Обе чёрные вдовы знали о Патриархе почти всё, но про внука слыхали впервые. Елена Прекрасная самозванцу не поверила, заподозрила подвох и стала наводить справки, кто такой и кем доводится Станкевичу. Ей бы сразу позвонить старцу, и пропажа обнаружилась бы ещё ночью, но, невзирая на свои убеждения и ненависть к мужчинам, она очень трепетно относилась к Патриарху и беспокоить в поздний час не посмела. Отложила звонок на утро, а сама тем часом привлекла друзей с Лубянки и устроила срочную и глубокую проверку внука. Личность Левченко установили, есть такой человек, уроженец Ярославской области, но живёт в Гомеле, гражданин Белоруссии, и родственных отношений со Станкевичем не имеет, ни по линии отца, ни по линии матери. Друзья с Лубянки вздумали познакомиться с ним воочию, чёрная вдова назначила встречу на сегодняшнее утро, рядом со своим домом на Гоголевском, однако самозванец не явился и на звонки больше не отвечал. Засада до сих пор остаётся на бульваре, возле памятника Гоголю, но уже понятно – внук не придёт.
По пути в прокуратуру Елена Прекрасная вернулась к неоконченному разговору.
– Так что ты ждала? – спросила она с чисто женским любопытством. – Что-то уже слышала о внуке?
– О внуке не слышала, – призналась Екатерина. – Но в последнее время заставала Патриарха сияющим.
– То есть, как сияющим? Он даже улыбаться не умеет.
– Это в нашем присутствии не умеет. А когда входишь без стука, у него рот до ушей.
Елену покоробили вульгарные слова соратницы, однако надо было знать вдовствующую императрицу: в порыве страсти она могла перейти и на жаргон.
– Я никогда не входила к нему без стука…
Екатерина её не слушала, погрузившись в воспоминания.
– А дней десять назад он случайно проговорил странную фразу: «Теперь я живу с чувством исполненного долга». Какой долг он мог исполнить? И чтобы мы не знали? Перед кем?
– У меня мороз по коже, – Елена съёжилась. – Мистика… Ты не знаешь, кто такой Переплётчик?
– Переплётчик? Это что, фамилия или профессия?

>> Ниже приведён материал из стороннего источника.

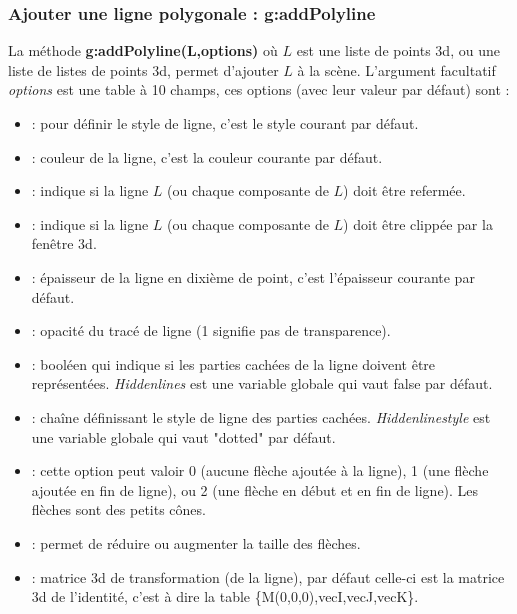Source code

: \subsubsection{Ajouter une ligne polygonale : g:addPolyline}

La méthode \textbf{g:addPolyline(L,options)} où $L$ est une liste de points 3d, ou une liste de listes de points 3d, permet d'ajouter $L$ à la scène. L'argument facultatif \emph{options} est une table à 10 champs, ces options (avec leur valeur par défaut) sont :
    \begin{itemize}
        \item {} : pour définir le style de ligne, c'est le style courant par défaut.
        \item {} : couleur de la ligne, c'est la couleur courante par défaut.
        \item {} : indique si la ligne $L$ (ou chaque composante de $L$) doit être refermée.
        \item {} : indique si la ligne $L$ (ou chaque composante de $L$) doit être clippée par la fenêtre 3d.
        \item {} : épaisseur de la ligne en dixième de point, c'est l'épaisseur courante par défaut.
        \item {} : opacité du tracé de ligne (1 signifie pas de transparence).
        \item {} : booléen qui indique si les parties cachées de la ligne doivent être représentées. \emph{Hiddenlines} est une variable globale qui vaut false par défaut.
        \item {} : chaîne définissant le style de ligne des parties cachées. \emph{Hiddenlinestyle} est une variable globale qui vaut "dotted" par défaut.
        \item {} : cette option peut valoir 0 (aucune flèche ajoutée à la ligne), 1 (une flèche ajoutée en fin de ligne), ou 2 (une flèche en début et en fin de ligne). Les flèches sont des petits cônes.
        \item {} : permet de réduire ou augmenter la taille des flèches.
        \item {} : matrice 3d de transformation (de la ligne), par défaut celle-ci est la matrice 3d de l'identité, c'est à dire la table \{M(0,0,0),vecI,vecJ,vecK\}.
    \end{itemize}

– Больше похоже на прозвище… Никогда про него не слышала?
– От Патриарха не слышала, – призналась Екатерина. – А ты?
– И ещё скажи, а у него есть брат? Или был?

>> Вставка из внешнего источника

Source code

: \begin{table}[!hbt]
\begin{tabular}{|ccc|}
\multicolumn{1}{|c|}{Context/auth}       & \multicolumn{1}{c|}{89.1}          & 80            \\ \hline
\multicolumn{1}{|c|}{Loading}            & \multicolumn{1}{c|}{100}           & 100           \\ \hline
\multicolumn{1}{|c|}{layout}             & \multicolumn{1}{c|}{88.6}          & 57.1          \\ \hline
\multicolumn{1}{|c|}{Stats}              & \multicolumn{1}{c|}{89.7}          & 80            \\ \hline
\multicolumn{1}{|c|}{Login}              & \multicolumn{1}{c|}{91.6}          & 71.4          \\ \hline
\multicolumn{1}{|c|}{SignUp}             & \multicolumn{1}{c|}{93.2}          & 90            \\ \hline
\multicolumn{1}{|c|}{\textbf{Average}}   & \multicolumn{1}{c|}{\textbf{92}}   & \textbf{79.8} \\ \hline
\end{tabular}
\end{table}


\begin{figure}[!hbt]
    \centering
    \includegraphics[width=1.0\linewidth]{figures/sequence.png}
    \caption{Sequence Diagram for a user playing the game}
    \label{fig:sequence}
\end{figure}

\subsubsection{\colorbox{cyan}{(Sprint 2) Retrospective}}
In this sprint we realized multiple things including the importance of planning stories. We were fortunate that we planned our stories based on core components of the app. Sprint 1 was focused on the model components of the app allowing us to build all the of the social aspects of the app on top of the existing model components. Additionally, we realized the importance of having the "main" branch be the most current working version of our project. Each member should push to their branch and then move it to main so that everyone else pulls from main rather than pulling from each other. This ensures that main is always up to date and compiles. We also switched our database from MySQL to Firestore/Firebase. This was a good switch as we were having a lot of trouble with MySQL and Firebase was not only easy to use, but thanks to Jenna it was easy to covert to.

– Он единственный ребёнок в семье, – твёрдо заявила вдовствующая. – Я биографию знаю… Ну, говори, говори!
Елена Прекрасная заговорила виновато.
– Однажды я подслушала разговор Патриарха. Случайно!..
– Продолжай! С кем?
– С самим собой… Нет, не хочу ничего сказать о его здоровье! Может, это были мысли вслух… Или он медитировал…
– Он никогда не медитировал!
– В общем, вёл диалог с неким Переплётчиком, – сдавленно сообщила Елена. – И называл его братом.
Екатерине хотелось услышать суть.
– О чём говорили? Конкретно?
– О какой-то посуде… Я не совсем поняла. Патриарх спрашивал, почему брат не сказал ему о чаше.
– Ну, у него есть неоконченная симфония! – вспомнила вдовствующая императрица. – Называется «Звон храмовых чаш». Слышала? В его исполнении?
– Это я слышала. Только речь шла не о музыке. Патриарх вроде бы предъявлял претензии. Почему он ничего не знает о некой чаше. За которой придут.
– Кто придёт?
– Не знаю.
Екатерину осенило.
– Слушай!.. А что если он дописал симфонию? Тайно от нас? И потому ходил сияющий? Хотел сделать сюрприз!
– Я об этом не подумала, – призналась Елена, стряхивая озноб. – И верно, Патриарх музыкант по природе. А у них бывают… разговоры с самим собой.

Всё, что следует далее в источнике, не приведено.